You're Not Alone. And It's Not Just Toyota. Your Experience Is Repeated Everyday By Owners Of All Sorts Of Vehicles, All Across The Country.
Cigroller Has Given You Some Good Advice.
If you don't want to be dependent on the dealer who charges $110 to read your codes or inconvenienced by going to an auto parts store to get it done for free, next time consider purchasing a simple, inexpensive code reader. For example, an Actron Pocket Scan (about $50 at Sears or other brands available at auto parts stores) can read codes and turn off your light for you. It comes with a book that translates the codes (100s of codes that will usually need further explanation).
Link to some codes translated:
http://www.obd-codes.com/trouble_codes/ (Open this and scroll down the page.)
Also, as Cigroller said, "Write down the exact codes (they look like "P1234") and post them here." Keep in mind that the codes are only clues to which system in the vehicle has detected something out of the ordinary and that usually requires further diagnosis.
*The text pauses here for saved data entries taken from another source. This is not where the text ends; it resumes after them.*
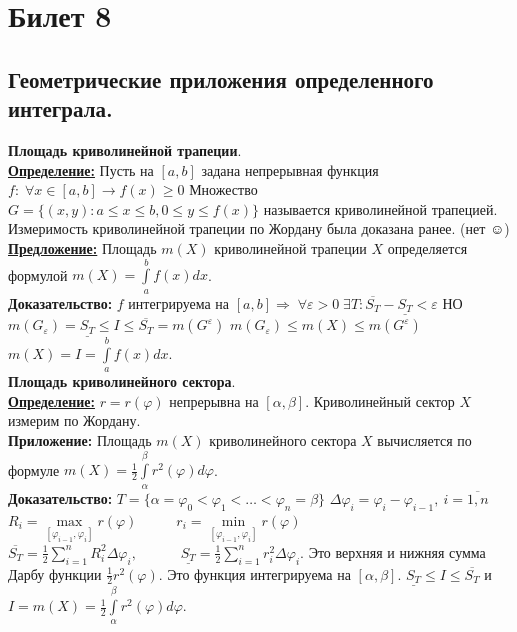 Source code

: \documentclass[a4paper,12pt]{article} %
\renewcommand {\geq}{\geqslant}
\renewcommand {\leq}{\leqslant}
\begin{document}
\section{Билет 8}
\subsection{Геометрические приложения определенного интеграла.}
\noindent \textbf{Площадь криволинейной трапеции}.\\
\underline{\textbf{Определение:}}
Пусть на $[a, b]$ задана непрерывная функция $f:\; \forall x \in[a, b] \rightarrow f(x) \geq 0$
Множество $G=\{(x,y): a\leq x \leq b, 0 \leq y \leq f(x)\}$ называется криволинейной трапецией.
Измеримость криволинейной трапеции по Жордану была доказана ранее. (нет $\smiley$) \\
\underline{\textbf{Предложение:}}
Площадь $m(X)$ криволинейной трапеции $X$ определяется формулой $m(X) = \int\limits_a^b f(x)dx$.\\
\textbf{Доказательство:} 
$f$ интегрируема на $[a, b] \Rightarrow \; \forall \varepsilon > 0 \; \exists T: \overline{S_T} - \underline{S_T} < \varepsilon$
НО $m(G_{\varepsilon}) = \underline{S_T} \leq I \leq \overline{S_T} = m(G^{\varepsilon}) $
$m(G_{\varepsilon}) \leq m(X) \leq m(G^{\varepsilon})$
$m(X) = I = \int\limits_a^b f(x)dx$.\\
\noindent \textbf{Площадь криволинейного сектора}.\\
\underline{\textbf{Определение:}}
$r=r(\varphi)$ непрерывна на $[\alpha, \beta]$. Криволинейный сектор $X$ измерим по Жордану.\\
\textbf{Приложение:}
Площадь $m(X)$ криволинейного сектора $X$ вычисляется по формуле $m(X) =  \frac{1}{2} \int\limits_{\alpha}^{\beta} r^2(\varphi)d\varphi$.\\
\textbf{Доказательство:}
$T = \{\alpha = \varphi_0 < \varphi_1 <\dots < \varphi_n = \beta\}$
$\Delta \varphi_i = \varphi_i - \varphi_{i-1}, ~i = \overline{1, n}$
$R_i = \max \limits_{[\varphi_{i-1}, \varphi_{i}]} r(\varphi)\; \;\;\;\;\;\;\;\;\; r_i=\min \limits_{[\varphi_{i-1}, \varphi_{i}]} r(\varphi)\;$
$\overline{S_T} = \frac{1}{2}\sum\limits_{i=1}^n R_i^2 \Delta \varphi_i,\;\;\;\;\;\;\;\;\;\;\; \underline{S_T} =\frac{1}{2}\sum\limits_{i=1}^n r_i^2 \Delta \varphi_i$.
Это верхняя и нижняя сумма Дарбу функции $\frac{1}{2}r^2(\varphi)$.
Это функция интегрируема на $[\alpha, \beta]$.
$\underline{S_T} \leq I \leq \overline{S_T}$ и $I = m(X) = \frac{1}{2}\int\limits_{\alpha}^{\beta}r^2(\varphi)d\varphi$.\\
\end{document}
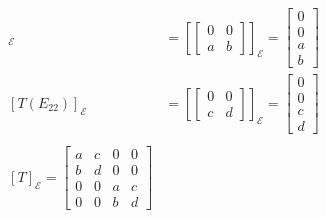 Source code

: \documentclass[12pt]{exam}
\begin{document}
\begin{questions}
\begin{parts}
\begin{solution}
\begin{align*}
                [T(E_{21})]_\mathcal E &= \left[\begin{bmatrix*} 0 & 0 \\ a & b \end{bmatrix*}\right]_\mathcal E = \begin{bmatrix} 0 \\ 0 \\ a \\ b \end{bmatrix} \\
                [T(E_{22})]_\mathcal E &= \left[\begin{bmatrix*} 0 & 0 \\ c & d \end{bmatrix*}\right]_\mathcal E = \begin{bmatrix} 0 \\ 0 \\ c \\ d \end{bmatrix} \\\\
                [T]_\mathcal E = \begin{bmatrix} a & c & 0 & 0 \\ b & d & 0 & 0 \\ 0 & 0 & a & c \\ 0 & 0 & b & d \end{bmatrix}
            \end{align*}
        \end{solution}

\end{parts}
\end{questions}
\end{document}

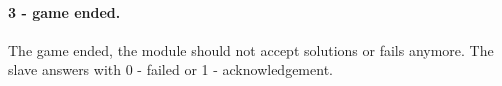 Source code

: \documentclass[a4paper, 12pt]{article}
\begin{document}
\paragraph*{3 - game ended.}
The game ended, the module should not accept solutions or fails anymore. The slave answers with 0 - failed or 1 - acknowledgement.
\end{document}
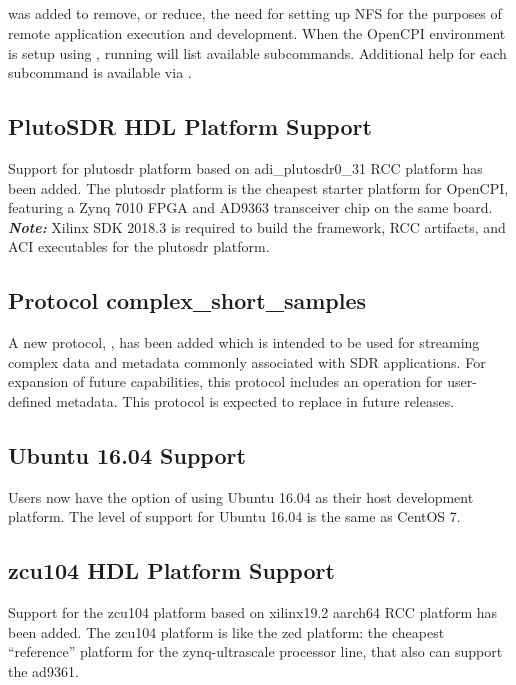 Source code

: \subsection{}
\label{sec:17_ocpiremote}
 was added to remove, or reduce, the need for setting up NFS for the purposes of remote application execution and development. When the OpenCPI environment is setup using , running  will list available subcommands. Additional help for each subcommand is available via .

\subsection{PlutoSDR HDL Platform Support}
\label{sec:17_plutosdr}
Support for plutosdr platform based on adi\_{}plutosdr0\_{}31 RCC platform has been added. The plutosdr platform is the cheapest starter platform for OpenCPI, featuring a Zynq 7010 FPGA and AD9363 transceiver chip on the same board.\\

\textit{\textbf{Note:}} Xilinx SDK 2018.3 is required to build the framework, RCC artifacts, and ACI executables for the plutosdr platform.

\subsection{Protocol complex\_{}short\_{}samples}
\label{sec:17_css}
A new protocol, , has been added which is intended to be used for streaming complex data and metadata commonly associated with SDR applications. For expansion of future capabilities, this protocol includes an operation for user-defined metadata. This protocol is expected to replace  in future releases.

\subsection{Ubuntu 16.04 Support}
\label{sec:17_ubuntu_16.04}
Users now have the option of using Ubuntu 16.04 as their host development platform. The level of support for Ubuntu 16.04 is the same as CentOS 7.

\subsection{zcu104 HDL Platform Support}
\label{sec:17_zcu104}
Support for the zcu104 platform based on xilinx19.2 aarch64 RCC platform has been added. The zcu104 platform is like the zed platform: the cheapest ``reference'' platform for the zynq-ultrascale processor line, that
also can support the ad9361.\\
In the case of a "major EVAP leak," the first thing that should be tried is tightening the gas cap and then replacing the cap if that doesn't work. Most issues are not as simple as a loose gas cap.
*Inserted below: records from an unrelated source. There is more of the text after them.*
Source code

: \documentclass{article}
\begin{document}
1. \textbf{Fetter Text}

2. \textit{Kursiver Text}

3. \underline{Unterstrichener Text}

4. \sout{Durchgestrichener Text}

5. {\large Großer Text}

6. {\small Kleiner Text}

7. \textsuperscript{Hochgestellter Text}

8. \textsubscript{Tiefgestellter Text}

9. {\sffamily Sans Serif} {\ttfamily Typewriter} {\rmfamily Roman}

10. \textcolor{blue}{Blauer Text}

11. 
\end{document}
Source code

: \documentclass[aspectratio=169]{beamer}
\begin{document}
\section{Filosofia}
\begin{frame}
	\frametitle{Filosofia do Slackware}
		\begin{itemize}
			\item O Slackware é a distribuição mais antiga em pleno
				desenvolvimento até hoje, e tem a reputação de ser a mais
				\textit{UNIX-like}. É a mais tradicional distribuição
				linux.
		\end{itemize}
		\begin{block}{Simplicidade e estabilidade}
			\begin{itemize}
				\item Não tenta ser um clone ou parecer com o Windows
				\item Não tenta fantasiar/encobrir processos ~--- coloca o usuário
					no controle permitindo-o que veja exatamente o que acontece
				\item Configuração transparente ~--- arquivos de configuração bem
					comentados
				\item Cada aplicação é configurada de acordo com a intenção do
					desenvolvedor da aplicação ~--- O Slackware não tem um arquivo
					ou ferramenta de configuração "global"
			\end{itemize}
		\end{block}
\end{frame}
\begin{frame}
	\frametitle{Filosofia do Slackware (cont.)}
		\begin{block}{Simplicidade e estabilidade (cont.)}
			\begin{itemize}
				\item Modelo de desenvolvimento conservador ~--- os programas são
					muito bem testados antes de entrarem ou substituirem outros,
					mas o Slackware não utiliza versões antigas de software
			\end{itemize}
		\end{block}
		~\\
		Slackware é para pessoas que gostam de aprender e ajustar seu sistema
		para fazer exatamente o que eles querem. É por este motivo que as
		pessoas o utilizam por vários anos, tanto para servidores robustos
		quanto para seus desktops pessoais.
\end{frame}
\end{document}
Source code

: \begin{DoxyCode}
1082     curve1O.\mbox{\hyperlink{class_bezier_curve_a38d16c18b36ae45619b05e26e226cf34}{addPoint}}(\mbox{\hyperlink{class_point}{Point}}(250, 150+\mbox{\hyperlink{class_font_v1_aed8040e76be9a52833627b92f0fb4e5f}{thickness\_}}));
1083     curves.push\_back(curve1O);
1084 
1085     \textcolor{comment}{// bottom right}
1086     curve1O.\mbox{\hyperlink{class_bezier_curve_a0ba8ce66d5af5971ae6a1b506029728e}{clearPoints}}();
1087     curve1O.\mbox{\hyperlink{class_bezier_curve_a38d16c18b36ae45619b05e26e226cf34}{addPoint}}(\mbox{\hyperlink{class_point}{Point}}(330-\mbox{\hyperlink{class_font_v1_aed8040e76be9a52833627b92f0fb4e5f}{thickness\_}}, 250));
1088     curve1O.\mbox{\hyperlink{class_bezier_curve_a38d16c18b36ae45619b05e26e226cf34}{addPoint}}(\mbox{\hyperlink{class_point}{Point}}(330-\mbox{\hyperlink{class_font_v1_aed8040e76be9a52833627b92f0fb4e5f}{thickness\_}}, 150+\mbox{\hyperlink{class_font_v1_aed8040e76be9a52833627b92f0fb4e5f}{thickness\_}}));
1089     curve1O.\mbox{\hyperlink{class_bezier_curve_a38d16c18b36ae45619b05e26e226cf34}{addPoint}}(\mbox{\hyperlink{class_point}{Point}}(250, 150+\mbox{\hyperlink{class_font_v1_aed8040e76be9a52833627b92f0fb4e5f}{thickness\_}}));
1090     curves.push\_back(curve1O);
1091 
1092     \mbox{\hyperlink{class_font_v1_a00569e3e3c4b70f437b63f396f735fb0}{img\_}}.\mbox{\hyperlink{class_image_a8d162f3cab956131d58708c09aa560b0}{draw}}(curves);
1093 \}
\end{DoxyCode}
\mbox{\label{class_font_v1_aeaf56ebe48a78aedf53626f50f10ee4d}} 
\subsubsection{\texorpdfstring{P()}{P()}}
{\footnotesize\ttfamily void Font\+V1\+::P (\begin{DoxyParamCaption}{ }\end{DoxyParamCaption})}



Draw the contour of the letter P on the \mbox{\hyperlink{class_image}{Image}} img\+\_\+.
I usually check for codes, write them down, turn off the light, look up the code and do some reserch, while waiting to see if or when the "Check Engine" light and code(s) return in the near future. Sometimes you'll then get additional codes that help zero in on the fault. Sometimes the light and codes never come back, as could be the case with a loose gas cap.
P.S. $110 probably isn't too expensive if they actually checked and did further diagnoses. Some shops would charge $70 to $120 to read the codes and additional labor to check it.
Your car probably had a code PO455. See what "possible solutions" you could have tried had you read the codes at the store or home.